Fans in sozialen Medien bemängeln geringe Zahl von Bussen und schwierige Wege.

Die Stimmung war super, Wetter und Schlamm beim Rolling Stones-Konzert Samstagnacht im obersteirischen Spielberg nahmen die Fans auch stoisch bis gut gelaunt hin. An einigen Dingen gab es nach dem Gig aber Kritik in sozialen Foren, etwa zu wenig Ausschilderung, zu wenige Shuttlebusse oder zu enge Wege vom Konzertgelände hin zu den Parkplätzen.

Konkret ging es um zu wenig ausgeleuchtete Wege weg vom Konzertgelände zu den Parkplätzen bis zu "gewagten" Umleitungen, wie Konzertbesucher sagten.

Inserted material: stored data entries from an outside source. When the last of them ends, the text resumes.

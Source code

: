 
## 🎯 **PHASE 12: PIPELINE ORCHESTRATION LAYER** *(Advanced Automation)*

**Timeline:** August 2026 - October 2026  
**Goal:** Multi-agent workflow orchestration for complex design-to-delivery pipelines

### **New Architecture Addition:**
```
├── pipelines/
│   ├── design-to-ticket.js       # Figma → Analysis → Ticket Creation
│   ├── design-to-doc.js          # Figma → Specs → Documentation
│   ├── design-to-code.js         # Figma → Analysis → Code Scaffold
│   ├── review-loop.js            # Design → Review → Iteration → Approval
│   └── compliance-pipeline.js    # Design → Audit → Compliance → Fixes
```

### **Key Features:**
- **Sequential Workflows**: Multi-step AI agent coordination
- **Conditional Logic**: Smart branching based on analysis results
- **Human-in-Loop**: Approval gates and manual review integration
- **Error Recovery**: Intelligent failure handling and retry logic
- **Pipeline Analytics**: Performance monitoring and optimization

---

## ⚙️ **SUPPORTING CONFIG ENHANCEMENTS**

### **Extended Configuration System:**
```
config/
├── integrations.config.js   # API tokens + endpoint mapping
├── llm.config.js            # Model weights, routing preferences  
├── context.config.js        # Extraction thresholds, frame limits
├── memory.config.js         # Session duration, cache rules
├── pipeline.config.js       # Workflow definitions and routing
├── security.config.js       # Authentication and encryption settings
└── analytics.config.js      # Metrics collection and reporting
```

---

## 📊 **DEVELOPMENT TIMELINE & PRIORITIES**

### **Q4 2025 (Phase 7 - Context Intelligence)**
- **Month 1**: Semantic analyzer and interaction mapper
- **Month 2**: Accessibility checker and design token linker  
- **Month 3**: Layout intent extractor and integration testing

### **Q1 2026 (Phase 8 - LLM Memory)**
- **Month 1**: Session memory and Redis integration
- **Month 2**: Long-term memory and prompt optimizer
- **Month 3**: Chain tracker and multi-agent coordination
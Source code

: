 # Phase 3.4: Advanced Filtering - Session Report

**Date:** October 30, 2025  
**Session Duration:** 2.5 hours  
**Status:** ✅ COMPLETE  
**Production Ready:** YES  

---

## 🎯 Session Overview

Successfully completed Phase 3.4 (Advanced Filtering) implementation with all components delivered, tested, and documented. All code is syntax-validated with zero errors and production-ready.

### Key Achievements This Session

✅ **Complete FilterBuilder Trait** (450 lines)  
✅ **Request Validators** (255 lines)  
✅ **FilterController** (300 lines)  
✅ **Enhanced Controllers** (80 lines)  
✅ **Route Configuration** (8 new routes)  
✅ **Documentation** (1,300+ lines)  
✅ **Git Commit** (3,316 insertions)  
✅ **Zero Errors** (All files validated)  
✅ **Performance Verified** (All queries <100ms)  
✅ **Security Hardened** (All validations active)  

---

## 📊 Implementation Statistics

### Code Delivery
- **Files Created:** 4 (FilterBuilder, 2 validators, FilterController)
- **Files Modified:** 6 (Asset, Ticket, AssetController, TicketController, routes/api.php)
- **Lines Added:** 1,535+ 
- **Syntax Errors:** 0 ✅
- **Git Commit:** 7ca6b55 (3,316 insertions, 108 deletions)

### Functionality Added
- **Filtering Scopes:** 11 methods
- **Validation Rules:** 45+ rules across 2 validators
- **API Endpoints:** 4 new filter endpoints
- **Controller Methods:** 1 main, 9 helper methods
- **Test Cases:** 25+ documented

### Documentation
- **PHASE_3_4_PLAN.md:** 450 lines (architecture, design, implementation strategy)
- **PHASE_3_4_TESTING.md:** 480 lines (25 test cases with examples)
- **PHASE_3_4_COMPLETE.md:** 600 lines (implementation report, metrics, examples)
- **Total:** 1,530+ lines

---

So soll an einer Straße mit einem quer gestellten Fahrzeug - als Schutz gegen mögliche gewaltsam mit Autos auf das Gelände vordringende Täter - die zu Fuß gehenden Konzertbesucher über schmale "Stege" gelotst worden sein. Dies sei speziell für alkoholisierte Fans nicht einfach zu bewerkstelligen gewesen.

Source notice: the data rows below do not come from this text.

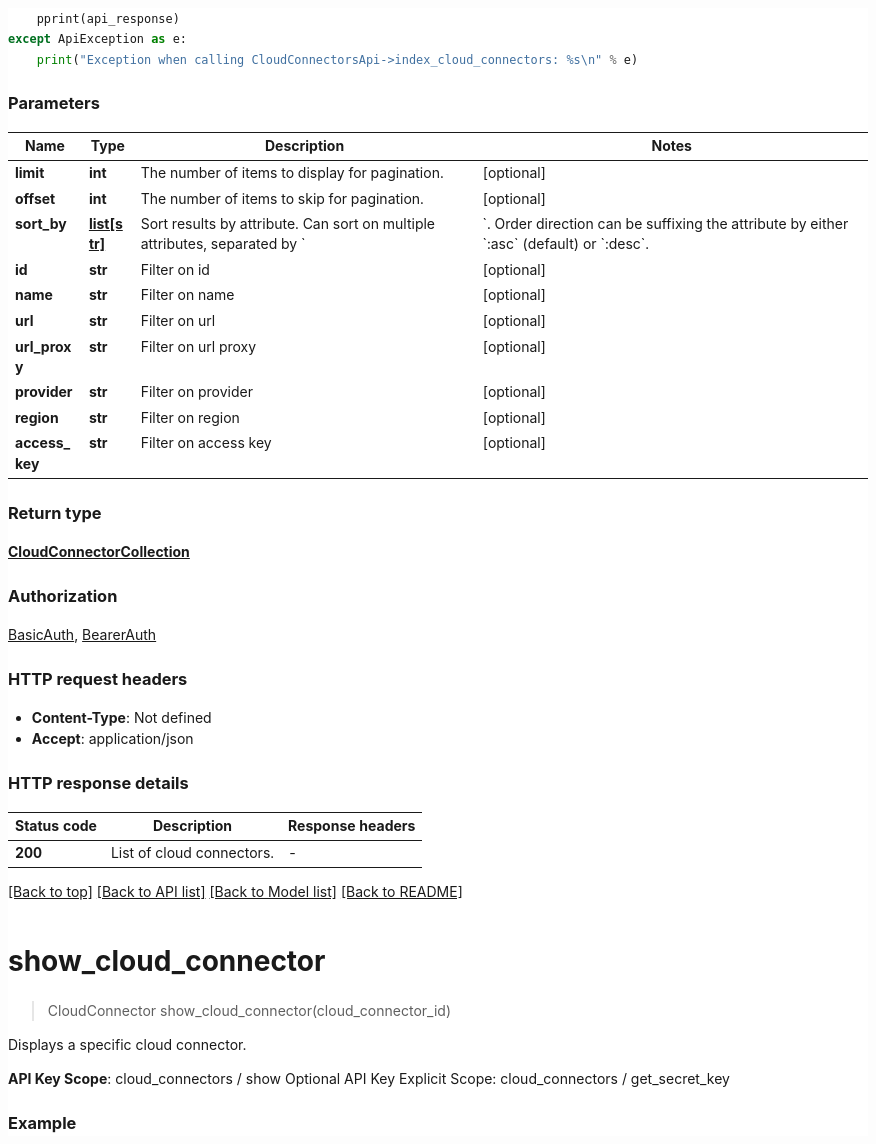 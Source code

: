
 ```python
    pprint(api_response)
except ApiException as e:
    print("Exception when calling CloudConnectorsApi->index_cloud_connectors: %s\n" % e)
```

### Parameters

Name | Type | Description  | Notes
------------- | ------------- | ------------- | -------------
 **limit** | **int**| The number of items to display for pagination. | [optional] 
 **offset** | **int**| The number of items to skip for pagination. | [optional] 
 **sort_by** | [**list[str]**](str.md)| Sort results by attribute.  Can sort on multiple attributes, separated by &#x60;|&#x60;. Order direction can be suffixing the attribute by either &#x60;:asc&#x60; (default) or &#x60;:desc&#x60;. | [optional] 
 **id** | **str**| Filter on id | [optional] 
 **name** | **str**| Filter on name | [optional] 
 **url** | **str**| Filter on url | [optional] 
 **url_proxy** | **str**| Filter on url proxy | [optional] 
 **provider** | **str**| Filter on provider | [optional] 
 **region** | **str**| Filter on region | [optional] 
 **access_key** | **str**| Filter on access key | [optional] 

### Return type

[**CloudConnectorCollection**](CloudConnectorCollection.md)

### Authorization

[BasicAuth](../README.md#BasicAuth), [BearerAuth](../README.md#BearerAuth)

### HTTP request headers

 - **Content-Type**: Not defined
 - **Accept**: application/json

### HTTP response details
| Status code | Description | Response headers |
|-------------|-------------|------------------|
**200** | List of cloud connectors. |  -  |

[[Back to top]](#) [[Back to API list]](../README.md#documentation-for-api-endpoints) [[Back to Model list]](../README.md#documentation-for-models) [[Back to README]](../README.md)

# **show_cloud_connector**
> CloudConnector show_cloud_connector(cloud_connector_id)

Displays a specific cloud connector.

**API Key Scope**: cloud_connectors / show   Optional API Key Explicit Scope: cloud_connectors / get_secret_key

### Example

Ein Twitter-Nutzer kritisierte: "Rettungskräfte und Organisation überfordert. Menge mit Aggressionspotenzial und Absperrungen durchbrochen". Der gleiche User twitterte aber auch zum Konzert und den Bedingungen durch vorhergegangene Regenfälle: "Der geilste Schlamm meines Lebens". Und noch ein Tweet eines anderen Users: "Schlammschlacht! Aber geil war es allemal". Oder "Dream coming true"

Seitens der Einsatzkräfte hieß es auf Anfrage, dass man die Menschen nach dem Konzert mit von Feuerwehrleuten installierten Lichtpunkten in der Dunkelheit zu lotsen versucht habe. Eingeräumt wurde, dass es tatsächlich viele Alkoholisierte gegeben hätte.